As international trade increases in our nation, there is a need for the marine transportation system infrastructure, which handles a large part of international trade, to be integrated into an efficient and effectively operated system to remain competitive. Despite the extensive marine infrastructure system, growth of intermodal freight traffic has spawned concerns about the capacity of the existing infrastructure to handle expected growth. Physical expansion of many of the components of the marine transportation system cannot be accomplished easily due to physical, environmental, political and economic constraints.
The effective operation of the intermodal freight transportation system relies on the development of an approach to plan, build, and operate the intermodal system in a way that emphasizes optimal utilization of existing resources and ensures that connections between modes provide a smooth flow of goods through an integrated system. Before this objective can be achieved, there is a need for tools, which can be used to represent intermodal transportation as an integrated system.

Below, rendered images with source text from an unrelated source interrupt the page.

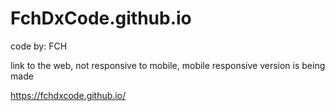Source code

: # FchDxCode.github.io
code by: FCH

link to the web, not responsive to mobile, 
mobile responsive version is being made

https://fchdxcode.github.io/
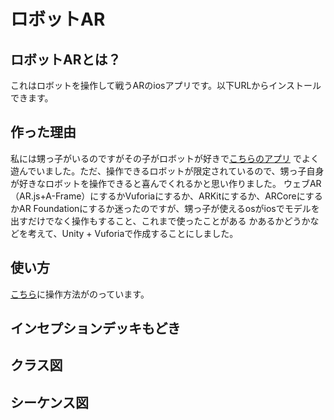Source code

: # ロボットAR
## ロボットARとは？
これはロボットを操作して戦うARのiosアプリです。以下URLからインストールできます。  
## 作った理由
私には甥っ子がいるのですがその子がロボットが好きで<a href="https://apps.apple.com/us/app/irobotar/id1046011749">こちらのアプリ</a>
でよく遊んでいました。ただ、操作できるロボットが限定されているので、甥っ子自身が好きなロボットを操作できると喜んでくれるかと思い作りました。
ウェブAR（AR.js+A-Frame）にするかVuforiaにするか、ARKitにするか、ARCoreにするかAR Foundationにするか迷ったのですが、甥っ子が使えるosがiosでモデルを出すだけでなく操作もすること、これまで使ったことがある
かあるかどうかなどを考えて、Unity + Vuforiaで作成することにしました。

## 使い方
<a href="https://shoki-portfolio.studio.site/6">こちら</a>に操作方法がのっています。

## インセプションデッキもどき

## クラス図

## シーケンス図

This research investigates an approach for integrating freight management systems and roadway control systems using simulation so as to: (1) optimize flow of intermodal freight from the terminal to a distribution center; (2) minimize costs and delays to users of the system; (3) maximize capacity; and (4) have flow rates tend to the maximum capacity of the system.The research uses high performance computing as a tool to provide the means of modeling the integrated system. High performance computing will provide the computational power needed for integrating the components of the system in a seamless fashion and will allow for a large scale network to be evaluated. Hence, the numerical simulation of the proposed model will effectively identify parameters or modes that are critical to the optimization of this system. The initial algorithm will be developed for a single processor high end computer which can later be scalable to a parallel computing paradigm.
As an investigation, the proposed work will focus on the movement of containers from port terminals via truck transportation. In many metropolitan areas where major port facilities are located, trucks represent a primary mode for freight movement. Using the simulation model developed in this research, a preliminary control system for intermodal freight transportation will be identified. The data requirements for the control system and models needed for describing the state of the freight management system and the roadway system will be identified. Finally, the control system will be evaluated for an intermodal freight movement from the Port of New York and New Jersey to a destination in northern New Jersey and New York.
This award is made under the Exploratory Research on Engineering the Transport Industries (ETI) program solicitation.